◆ **Records provided**
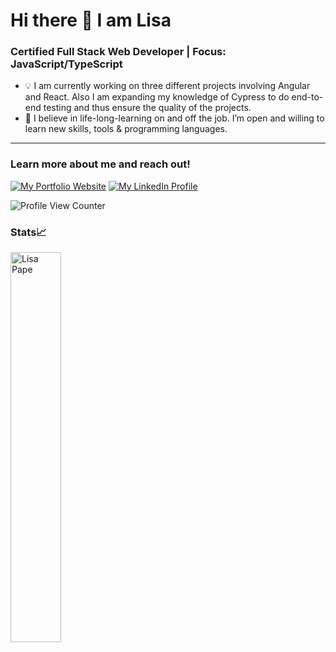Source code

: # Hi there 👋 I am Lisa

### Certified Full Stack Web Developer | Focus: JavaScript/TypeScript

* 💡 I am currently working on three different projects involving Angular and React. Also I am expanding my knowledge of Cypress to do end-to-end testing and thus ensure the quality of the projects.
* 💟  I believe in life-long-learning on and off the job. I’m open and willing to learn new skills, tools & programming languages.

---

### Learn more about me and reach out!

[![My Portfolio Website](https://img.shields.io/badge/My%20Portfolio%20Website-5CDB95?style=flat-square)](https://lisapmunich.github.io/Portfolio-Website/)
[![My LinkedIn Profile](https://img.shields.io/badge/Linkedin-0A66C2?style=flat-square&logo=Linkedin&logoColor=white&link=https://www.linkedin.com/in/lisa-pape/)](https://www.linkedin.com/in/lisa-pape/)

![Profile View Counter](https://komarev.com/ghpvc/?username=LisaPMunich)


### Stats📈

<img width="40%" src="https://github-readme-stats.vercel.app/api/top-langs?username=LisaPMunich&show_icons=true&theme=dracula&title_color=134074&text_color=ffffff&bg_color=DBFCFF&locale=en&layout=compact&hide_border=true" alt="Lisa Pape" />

---

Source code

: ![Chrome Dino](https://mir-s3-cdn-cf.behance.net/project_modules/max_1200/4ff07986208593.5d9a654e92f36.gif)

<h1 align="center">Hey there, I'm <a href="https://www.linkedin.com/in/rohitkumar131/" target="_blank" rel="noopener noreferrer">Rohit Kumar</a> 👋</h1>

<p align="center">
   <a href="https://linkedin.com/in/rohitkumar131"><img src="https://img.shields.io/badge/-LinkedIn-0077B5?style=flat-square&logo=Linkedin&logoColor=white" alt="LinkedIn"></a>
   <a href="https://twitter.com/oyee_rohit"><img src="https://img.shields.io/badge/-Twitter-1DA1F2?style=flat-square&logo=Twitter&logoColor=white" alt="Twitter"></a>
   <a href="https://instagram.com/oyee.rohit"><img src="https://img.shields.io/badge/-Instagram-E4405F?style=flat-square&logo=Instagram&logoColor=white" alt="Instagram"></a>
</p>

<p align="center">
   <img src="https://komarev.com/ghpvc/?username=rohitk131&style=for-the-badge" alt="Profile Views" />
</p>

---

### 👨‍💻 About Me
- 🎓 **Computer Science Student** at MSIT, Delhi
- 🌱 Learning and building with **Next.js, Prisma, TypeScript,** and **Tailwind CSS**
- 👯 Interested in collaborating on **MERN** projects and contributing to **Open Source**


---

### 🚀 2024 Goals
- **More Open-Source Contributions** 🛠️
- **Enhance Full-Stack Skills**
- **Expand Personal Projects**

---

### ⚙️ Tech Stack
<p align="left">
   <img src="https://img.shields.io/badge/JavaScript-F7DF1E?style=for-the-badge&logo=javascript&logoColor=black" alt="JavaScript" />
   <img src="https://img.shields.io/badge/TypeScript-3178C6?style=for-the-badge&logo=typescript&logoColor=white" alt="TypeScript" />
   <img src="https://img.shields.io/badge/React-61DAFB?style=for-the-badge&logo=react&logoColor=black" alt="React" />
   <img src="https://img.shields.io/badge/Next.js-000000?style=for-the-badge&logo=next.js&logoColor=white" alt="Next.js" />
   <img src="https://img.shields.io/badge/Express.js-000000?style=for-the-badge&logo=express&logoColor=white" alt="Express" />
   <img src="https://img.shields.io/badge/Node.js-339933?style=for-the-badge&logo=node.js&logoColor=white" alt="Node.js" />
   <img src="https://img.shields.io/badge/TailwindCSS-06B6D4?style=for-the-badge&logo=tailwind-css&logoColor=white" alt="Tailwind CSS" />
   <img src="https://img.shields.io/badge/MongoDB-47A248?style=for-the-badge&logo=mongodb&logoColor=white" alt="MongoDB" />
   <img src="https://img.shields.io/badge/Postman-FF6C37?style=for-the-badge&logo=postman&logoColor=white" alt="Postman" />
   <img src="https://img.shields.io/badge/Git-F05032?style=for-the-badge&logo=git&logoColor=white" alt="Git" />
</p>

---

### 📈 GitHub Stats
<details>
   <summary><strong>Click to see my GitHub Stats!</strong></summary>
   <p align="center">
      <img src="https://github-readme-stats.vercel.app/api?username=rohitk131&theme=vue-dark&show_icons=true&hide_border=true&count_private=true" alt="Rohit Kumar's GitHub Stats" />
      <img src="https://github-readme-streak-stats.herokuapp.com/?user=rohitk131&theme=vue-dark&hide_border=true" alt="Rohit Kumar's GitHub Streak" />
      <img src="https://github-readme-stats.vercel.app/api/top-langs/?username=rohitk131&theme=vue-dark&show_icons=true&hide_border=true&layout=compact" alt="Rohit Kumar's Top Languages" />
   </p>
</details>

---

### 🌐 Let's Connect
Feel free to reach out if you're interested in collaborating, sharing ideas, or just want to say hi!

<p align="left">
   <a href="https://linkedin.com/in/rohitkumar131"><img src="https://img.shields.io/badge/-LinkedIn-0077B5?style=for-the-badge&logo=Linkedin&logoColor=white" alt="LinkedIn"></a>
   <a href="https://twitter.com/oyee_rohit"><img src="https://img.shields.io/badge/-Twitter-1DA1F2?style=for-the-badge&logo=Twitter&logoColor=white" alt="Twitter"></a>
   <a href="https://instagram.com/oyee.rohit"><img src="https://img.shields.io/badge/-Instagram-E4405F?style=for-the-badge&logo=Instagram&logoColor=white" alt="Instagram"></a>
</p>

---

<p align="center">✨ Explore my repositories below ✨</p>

--

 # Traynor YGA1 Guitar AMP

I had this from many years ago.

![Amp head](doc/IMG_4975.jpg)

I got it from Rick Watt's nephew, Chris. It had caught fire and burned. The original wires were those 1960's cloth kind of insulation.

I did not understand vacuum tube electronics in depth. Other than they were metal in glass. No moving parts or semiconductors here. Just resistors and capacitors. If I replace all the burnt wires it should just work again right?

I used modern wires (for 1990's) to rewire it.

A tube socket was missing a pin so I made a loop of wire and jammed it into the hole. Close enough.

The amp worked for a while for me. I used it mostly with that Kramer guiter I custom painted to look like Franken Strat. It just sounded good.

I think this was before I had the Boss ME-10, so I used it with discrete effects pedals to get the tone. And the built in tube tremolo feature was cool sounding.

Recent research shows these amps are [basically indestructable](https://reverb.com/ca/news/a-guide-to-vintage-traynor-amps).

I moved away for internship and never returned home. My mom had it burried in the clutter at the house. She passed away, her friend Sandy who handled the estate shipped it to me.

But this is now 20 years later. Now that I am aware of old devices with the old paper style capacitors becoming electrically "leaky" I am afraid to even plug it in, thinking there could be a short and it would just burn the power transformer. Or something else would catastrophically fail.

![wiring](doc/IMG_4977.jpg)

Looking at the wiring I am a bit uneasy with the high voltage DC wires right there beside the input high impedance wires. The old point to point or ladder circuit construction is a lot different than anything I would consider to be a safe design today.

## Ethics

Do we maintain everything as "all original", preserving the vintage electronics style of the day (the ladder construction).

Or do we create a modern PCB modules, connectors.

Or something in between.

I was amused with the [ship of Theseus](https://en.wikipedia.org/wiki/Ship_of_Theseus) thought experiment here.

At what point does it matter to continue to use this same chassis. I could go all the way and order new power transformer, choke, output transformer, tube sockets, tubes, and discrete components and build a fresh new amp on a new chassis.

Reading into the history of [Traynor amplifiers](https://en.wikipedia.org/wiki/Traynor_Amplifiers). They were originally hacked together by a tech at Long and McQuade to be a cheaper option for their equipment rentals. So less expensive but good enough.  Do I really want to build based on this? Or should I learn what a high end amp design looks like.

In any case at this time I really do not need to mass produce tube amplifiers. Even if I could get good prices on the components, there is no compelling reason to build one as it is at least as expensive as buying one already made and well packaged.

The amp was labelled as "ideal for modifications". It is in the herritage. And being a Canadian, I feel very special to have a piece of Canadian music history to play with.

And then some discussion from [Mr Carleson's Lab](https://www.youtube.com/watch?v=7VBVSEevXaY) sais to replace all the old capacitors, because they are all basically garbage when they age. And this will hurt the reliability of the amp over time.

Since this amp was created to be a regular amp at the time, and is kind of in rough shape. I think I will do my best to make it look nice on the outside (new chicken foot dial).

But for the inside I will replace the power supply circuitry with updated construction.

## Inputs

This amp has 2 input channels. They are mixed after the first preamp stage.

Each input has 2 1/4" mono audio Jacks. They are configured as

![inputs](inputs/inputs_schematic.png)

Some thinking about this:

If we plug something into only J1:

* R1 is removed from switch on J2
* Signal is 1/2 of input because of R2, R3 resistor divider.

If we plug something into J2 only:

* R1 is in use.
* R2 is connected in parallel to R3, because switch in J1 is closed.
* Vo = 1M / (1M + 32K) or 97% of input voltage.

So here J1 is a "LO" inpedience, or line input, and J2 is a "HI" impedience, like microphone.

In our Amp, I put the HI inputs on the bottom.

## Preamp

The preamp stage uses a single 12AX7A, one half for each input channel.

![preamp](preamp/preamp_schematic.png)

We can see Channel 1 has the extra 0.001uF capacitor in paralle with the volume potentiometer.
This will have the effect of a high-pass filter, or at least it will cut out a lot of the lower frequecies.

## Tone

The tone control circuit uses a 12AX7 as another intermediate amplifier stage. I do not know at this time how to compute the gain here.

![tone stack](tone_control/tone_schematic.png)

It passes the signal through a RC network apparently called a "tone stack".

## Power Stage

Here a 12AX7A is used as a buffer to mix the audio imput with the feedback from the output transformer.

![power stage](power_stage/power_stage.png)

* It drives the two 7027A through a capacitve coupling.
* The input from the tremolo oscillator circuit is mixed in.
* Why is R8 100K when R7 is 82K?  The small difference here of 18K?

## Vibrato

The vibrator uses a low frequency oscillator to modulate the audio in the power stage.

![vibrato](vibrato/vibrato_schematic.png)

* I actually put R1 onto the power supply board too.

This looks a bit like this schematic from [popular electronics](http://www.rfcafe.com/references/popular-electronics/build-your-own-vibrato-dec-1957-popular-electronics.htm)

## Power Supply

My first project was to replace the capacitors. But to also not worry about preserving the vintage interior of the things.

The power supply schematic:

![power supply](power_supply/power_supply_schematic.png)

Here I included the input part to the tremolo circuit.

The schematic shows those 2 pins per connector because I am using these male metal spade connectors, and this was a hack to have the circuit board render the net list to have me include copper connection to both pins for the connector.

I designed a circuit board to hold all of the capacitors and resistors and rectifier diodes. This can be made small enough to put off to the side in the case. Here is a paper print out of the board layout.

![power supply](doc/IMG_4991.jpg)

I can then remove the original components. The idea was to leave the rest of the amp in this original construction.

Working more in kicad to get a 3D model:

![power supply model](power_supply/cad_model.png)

◆ **Aim of the exercise**
Reproduce, exactly as they stand in the data above, the lines from the one that holds "I did not understand" to the one that holds "I moved away", inclusive.

◆ **Output of the exercise**
I did not understand vacuum tube electronics in depth. Other than they were metal in glass. No moving parts or semiconductors here. Just resistors and capacitors. If I replace all the burnt wires it should just work again right?

I used modern wires (for 1990's) to rewire it.

A tube socket was missing a pin so I made a loop of wire and jammed it into the hole. Close enough.

The amp worked for a while for me. I used it mostly with that Kramer guiter I custom painted to look like Franken Strat. It just sounded good.

I think this was before I had the Boss ME-10, so I used it with discrete effects pedals to get the tone. And the built in tube tremolo feature was cool sounding.

Recent research shows these amps are [basically indestructable](https://reverb.com/ca/news/a-guide-to-vintage-traynor-amps).

I moved away for internship and never returned home. My mom had it burried in the clutter at the house. She passed away, her friend Sandy who handled the estate shipped it to me.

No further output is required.